Domanda di Rottamazione-ter: presentazione semplificata

FONTE: RATIO QUOTIDIANO articolo di Paolo Meneghetti/ Vittoria Meneghetti

Il 30.04.2019 rappresenta la deadline della domanda per la Rottamazione-ter, misura destinata ai soggetti che abbiano cartelle che riguardano somme affidate all’agente della riscossione dal 1.01.2000 al 31.12.2017:
• debiti per i quali non è mai stata chiesta una precedente definizione agevolata;
• debiti per i quali si era già aderito alle precedenti edizioni delle “rottamazioni” e non si era provveduto al pagamento delle rate;
• debiti per i quali non è mai stata presentata domanda di definizione se, per effetto di pagamenti già effettuati, risultano ancora dovute unicamente le somme a titolo di sanzioni e interessi di mora.
Presentare questa domanda è semplice. Si consiglia in via preliminare di chiedere il prospetto informativo per capire quali e quanti debiti possano essere rottamati, quali no e quali provengano dalla precedente rottamazione.
Una volta capita l’entità della manovra è possibile valutare la convenienza di aderirvi, considerando la sostenibilità delle rate, che si ricorda essere 18 in 5 anni con un tasso annuo del 2%; 10 rate in 3 anni nel caso si provenisse dalla Rottamazione-bis per la quale non si è stati in grado di onorare al pagamento delle rate nemmeno entro il 7.12.2018.

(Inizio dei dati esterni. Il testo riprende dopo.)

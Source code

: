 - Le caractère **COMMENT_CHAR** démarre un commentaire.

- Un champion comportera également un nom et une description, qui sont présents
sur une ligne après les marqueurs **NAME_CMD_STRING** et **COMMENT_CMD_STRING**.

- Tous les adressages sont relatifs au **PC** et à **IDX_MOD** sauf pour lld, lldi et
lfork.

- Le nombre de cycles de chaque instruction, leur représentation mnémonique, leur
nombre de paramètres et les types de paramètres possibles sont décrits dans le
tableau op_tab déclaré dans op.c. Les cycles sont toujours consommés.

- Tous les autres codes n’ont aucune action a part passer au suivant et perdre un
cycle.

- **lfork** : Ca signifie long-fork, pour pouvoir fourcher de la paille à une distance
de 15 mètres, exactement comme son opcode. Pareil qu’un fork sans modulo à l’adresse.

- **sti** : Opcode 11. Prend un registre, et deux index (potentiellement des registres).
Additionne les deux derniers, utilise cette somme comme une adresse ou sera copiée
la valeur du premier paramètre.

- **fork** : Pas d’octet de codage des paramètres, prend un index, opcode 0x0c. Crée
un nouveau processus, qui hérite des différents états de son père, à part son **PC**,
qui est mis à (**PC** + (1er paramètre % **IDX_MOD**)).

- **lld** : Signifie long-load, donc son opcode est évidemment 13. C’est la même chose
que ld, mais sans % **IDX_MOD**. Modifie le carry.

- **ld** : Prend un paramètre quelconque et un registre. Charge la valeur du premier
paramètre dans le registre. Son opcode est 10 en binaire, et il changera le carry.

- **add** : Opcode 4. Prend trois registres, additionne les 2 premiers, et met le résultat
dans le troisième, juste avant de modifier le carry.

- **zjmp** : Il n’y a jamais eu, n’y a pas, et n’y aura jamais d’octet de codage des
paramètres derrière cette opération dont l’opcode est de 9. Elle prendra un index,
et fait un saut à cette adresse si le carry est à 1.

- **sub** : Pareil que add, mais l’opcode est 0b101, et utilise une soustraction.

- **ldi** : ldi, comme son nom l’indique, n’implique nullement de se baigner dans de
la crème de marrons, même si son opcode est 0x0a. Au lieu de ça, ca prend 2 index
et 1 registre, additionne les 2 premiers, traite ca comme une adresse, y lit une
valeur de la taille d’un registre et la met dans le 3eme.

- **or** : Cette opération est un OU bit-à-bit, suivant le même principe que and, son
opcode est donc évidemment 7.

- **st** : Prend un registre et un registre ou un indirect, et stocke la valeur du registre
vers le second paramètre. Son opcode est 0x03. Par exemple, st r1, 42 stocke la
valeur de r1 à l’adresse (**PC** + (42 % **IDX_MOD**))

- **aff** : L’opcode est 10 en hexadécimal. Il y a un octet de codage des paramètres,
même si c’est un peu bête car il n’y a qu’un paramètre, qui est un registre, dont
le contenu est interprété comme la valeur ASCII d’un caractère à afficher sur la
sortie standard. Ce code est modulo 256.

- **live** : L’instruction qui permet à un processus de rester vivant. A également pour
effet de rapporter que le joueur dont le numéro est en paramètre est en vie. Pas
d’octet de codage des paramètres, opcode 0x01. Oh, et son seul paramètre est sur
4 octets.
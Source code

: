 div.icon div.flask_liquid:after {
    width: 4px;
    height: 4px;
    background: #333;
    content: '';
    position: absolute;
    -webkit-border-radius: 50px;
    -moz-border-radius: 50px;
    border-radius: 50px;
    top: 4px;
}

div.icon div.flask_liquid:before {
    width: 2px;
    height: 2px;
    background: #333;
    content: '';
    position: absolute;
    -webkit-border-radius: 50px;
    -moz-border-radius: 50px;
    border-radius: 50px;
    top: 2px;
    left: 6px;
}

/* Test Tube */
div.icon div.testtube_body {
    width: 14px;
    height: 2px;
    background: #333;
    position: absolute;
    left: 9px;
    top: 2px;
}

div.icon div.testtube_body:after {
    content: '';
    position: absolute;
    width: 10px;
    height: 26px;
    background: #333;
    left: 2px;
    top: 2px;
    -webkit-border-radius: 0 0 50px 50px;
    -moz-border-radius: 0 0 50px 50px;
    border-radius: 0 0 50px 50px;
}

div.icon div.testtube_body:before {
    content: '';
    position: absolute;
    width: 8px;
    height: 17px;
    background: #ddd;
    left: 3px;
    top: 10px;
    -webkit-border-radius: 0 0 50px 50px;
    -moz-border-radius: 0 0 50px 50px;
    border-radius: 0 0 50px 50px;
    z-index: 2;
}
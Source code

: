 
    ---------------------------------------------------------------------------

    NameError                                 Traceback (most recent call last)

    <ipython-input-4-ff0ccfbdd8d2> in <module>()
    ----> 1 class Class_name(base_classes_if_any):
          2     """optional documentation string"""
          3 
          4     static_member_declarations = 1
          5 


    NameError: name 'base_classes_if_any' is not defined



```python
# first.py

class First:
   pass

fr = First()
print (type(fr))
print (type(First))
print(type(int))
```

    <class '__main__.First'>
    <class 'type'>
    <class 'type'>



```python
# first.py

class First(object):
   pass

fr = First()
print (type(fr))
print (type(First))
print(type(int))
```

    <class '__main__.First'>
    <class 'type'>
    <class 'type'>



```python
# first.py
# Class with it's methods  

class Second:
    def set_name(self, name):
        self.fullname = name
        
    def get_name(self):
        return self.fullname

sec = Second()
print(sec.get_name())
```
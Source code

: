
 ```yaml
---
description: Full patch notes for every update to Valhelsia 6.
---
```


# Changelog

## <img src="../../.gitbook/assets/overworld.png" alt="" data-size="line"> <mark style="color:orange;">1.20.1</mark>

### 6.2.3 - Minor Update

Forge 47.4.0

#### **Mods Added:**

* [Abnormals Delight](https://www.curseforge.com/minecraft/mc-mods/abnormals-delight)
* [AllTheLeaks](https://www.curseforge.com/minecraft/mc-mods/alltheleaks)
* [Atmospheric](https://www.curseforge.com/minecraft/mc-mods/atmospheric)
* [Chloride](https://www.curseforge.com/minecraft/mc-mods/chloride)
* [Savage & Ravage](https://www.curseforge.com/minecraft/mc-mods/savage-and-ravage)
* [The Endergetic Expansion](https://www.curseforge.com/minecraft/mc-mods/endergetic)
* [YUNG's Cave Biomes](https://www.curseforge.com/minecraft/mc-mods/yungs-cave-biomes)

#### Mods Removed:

Per presentare domanda è necessario accedere al sito dell’Agenzia delle Entrate Riscossione, entrare nella sezione dedicata alla Rottamazione-ter (chiamata Definizione Agevolata), scegliere l’opzione “come aderire” (è possibile anche accedere con le credenziali nell’ area riservata) e cliccare su “Presenta la domanda on-line con il servizio web Fai.D.A.te”.
A questo punto occorre inserire i dati del dichiarante che può essere la persona fisica per sé (selezionare “in proprio”), o per esempio il legale rappresentante della società (selezionando “in qualità di titolare/rappresentante legale/tutore/curatore”). Si procede indicando i dati della società e la Pec o il domicilio dove recapitare il piano cartaceo; si deve anche indicare una e-mail (che servirà poi per convalidare l’invio della domanda). Quindi occorre inserire il numero/i della o delle cartelle/piani che si vogliono/possono rottamare: anche per questo risulta utile aver preventivamente richiesto il prospetto informativo dove sono elencati tutti i numeri delle cartelle rottamabili. Infine, si deve allegare la dichiarazione sostitutiva per richieste in proprio o la dichiarazione sostitutiva per richieste in caso di rappresentanza (esempio: per la società) e un documento di riconoscimento.
Si apre una nuova schermata dove viene chiesto di scegliere il numero di rate tra una rata singola, un numero da specificare o il numero massimo di rate previsto dalla norma e si deve dichiarare che non vi sono giudizi pendenti aventi a oggetto i carichi ai quali si riferisce questa dichiarazione o che si assume l’impegno a rinunciarvi. Gli ultimi 2 flag sono la dichiarazione di avvalersi della procedura in oggetto e di aver preso visione dell’informativa sulla privacy.
Una volta ultimato, appare un box verde che conferma l’inoltro della dichiarazione di adesione ed è necessario convalidare, accedendo entro le successive 72 ore al link che l’Agenzia ha spedito all’e-mail indicata nella domanda. Dopo tale termine non si potrà più confermare l’invio; pertanto, la richiesta sarà automaticamente annullata.